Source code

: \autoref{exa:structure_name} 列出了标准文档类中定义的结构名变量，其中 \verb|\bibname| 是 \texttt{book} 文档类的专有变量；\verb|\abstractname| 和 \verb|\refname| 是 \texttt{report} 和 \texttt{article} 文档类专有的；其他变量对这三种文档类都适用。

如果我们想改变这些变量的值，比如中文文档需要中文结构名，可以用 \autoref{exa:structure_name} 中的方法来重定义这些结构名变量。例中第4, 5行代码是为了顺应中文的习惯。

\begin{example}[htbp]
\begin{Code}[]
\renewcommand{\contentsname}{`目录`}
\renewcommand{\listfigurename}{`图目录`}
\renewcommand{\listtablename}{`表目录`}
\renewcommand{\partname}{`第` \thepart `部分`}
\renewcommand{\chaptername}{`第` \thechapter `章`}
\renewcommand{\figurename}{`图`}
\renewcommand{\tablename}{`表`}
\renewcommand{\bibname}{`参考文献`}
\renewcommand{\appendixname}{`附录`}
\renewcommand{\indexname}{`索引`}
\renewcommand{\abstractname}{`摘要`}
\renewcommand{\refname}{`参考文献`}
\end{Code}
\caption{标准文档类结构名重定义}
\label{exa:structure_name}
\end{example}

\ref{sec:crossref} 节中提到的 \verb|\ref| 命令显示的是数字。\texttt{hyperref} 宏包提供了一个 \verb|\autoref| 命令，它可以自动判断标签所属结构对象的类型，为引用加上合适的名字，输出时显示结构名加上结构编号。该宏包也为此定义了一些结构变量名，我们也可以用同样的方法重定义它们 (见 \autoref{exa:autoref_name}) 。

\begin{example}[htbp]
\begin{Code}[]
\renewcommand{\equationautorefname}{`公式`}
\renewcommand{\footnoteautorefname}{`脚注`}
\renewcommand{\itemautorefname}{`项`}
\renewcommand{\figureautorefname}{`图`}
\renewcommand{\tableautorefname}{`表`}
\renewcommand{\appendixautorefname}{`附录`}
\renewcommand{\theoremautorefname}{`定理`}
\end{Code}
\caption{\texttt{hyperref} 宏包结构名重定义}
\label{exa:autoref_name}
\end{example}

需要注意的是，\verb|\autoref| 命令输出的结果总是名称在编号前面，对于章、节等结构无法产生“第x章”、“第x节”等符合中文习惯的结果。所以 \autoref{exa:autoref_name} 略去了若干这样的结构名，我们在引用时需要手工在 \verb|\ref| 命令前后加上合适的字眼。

====================

__Description of the task__
Tally up the lines in the records containing the word "bibname", then give the count and nothing else.

__Written answer__
2